## [Document images with source code]

'''

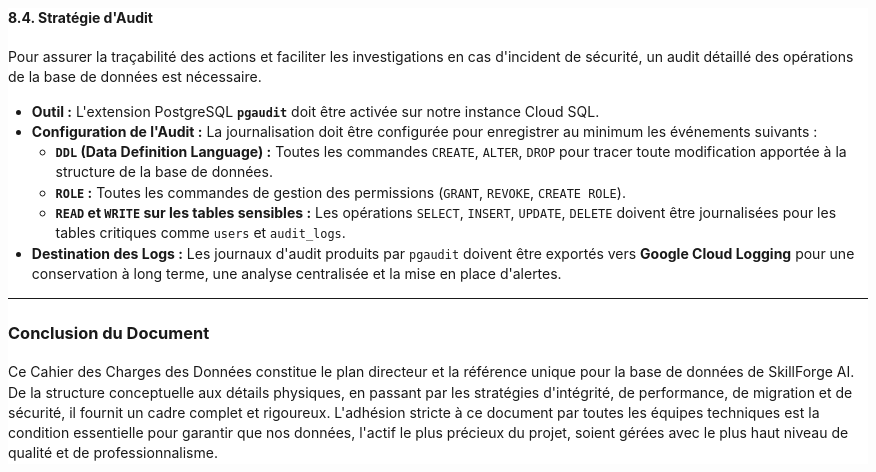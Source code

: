 #### **8.4. Stratégie d'Audit**

Pour assurer la traçabilité des actions et faciliter les investigations en cas d'incident de sécurité, un audit détaillé des opérations de la base de données est nécessaire.

* **Outil :** L'extension PostgreSQL **`pgaudit`** doit être activée sur notre instance Cloud SQL.  
* **Configuration de l'Audit :** La journalisation doit être configurée pour enregistrer au minimum les événements suivants :  
  * **`DDL` (Data Definition Language) :** Toutes les commandes `CREATE`, `ALTER`, `DROP` pour tracer toute modification apportée à la structure de la base de données.  
  * **`ROLE` :** Toutes les commandes de gestion des permissions (`GRANT`, `REVOKE`, `CREATE ROLE`).  
  * **`READ` et `WRITE` sur les tables sensibles :** Les opérations `SELECT`, `INSERT`, `UPDATE`, `DELETE` doivent être journalisées pour les tables critiques comme `users` et `audit_logs`.  
* **Destination des Logs :** Les journaux d'audit produits par `pgaudit` doivent être exportés vers **Google Cloud Logging** pour une conservation à long terme, une analyse centralisée et la mise en place d'alertes.

---

### **Conclusion du Document**

Ce Cahier des Charges des Données constitue le plan directeur et la référence unique pour la base de données de SkillForge AI. De la structure conceptuelle aux détails physiques, en passant par les stratégies d'intégrité, de performance, de migration et de sécurité, il fournit un cadre complet et rigoureux. L'adhésion stricte à ce document par toutes les équipes techniques est la condition essentielle pour garantir que nos données, l'actif le plus précieux du projet, soient gérées avec le plus haut niveau de qualité et de professionnalisme.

'''

## [Instructions to follow]
From the entries above, print the lines beginning at the one with "#### **8.4. Stratégie d'Audit**" and stopping after the one with "les commandes de", exactly as written and with nothing else.

## [Solution]
: #### **8.4. Stratégie d'Audit**

Pour assurer la traçabilité des actions et faciliter les investigations en cas d'incident de sécurité, un audit détaillé des opérations de la base de données est nécessaire.

* **Outil :** L'extension PostgreSQL **`pgaudit`** doit être activée sur notre instance Cloud SQL.  
* **Configuration de l'Audit :** La journalisation doit être configurée pour enregistrer au minimum les événements suivants :  
  * **`DDL` (Data Definition Language) :** Toutes les commandes `CREATE`, `ALTER`, `DROP` pour tracer toute modification apportée à la structure de la base de données.  
  * **`ROLE` :** Toutes les commandes de gestion des permissions (`GRANT`, `REVOKE`, `CREATE ROLE`).  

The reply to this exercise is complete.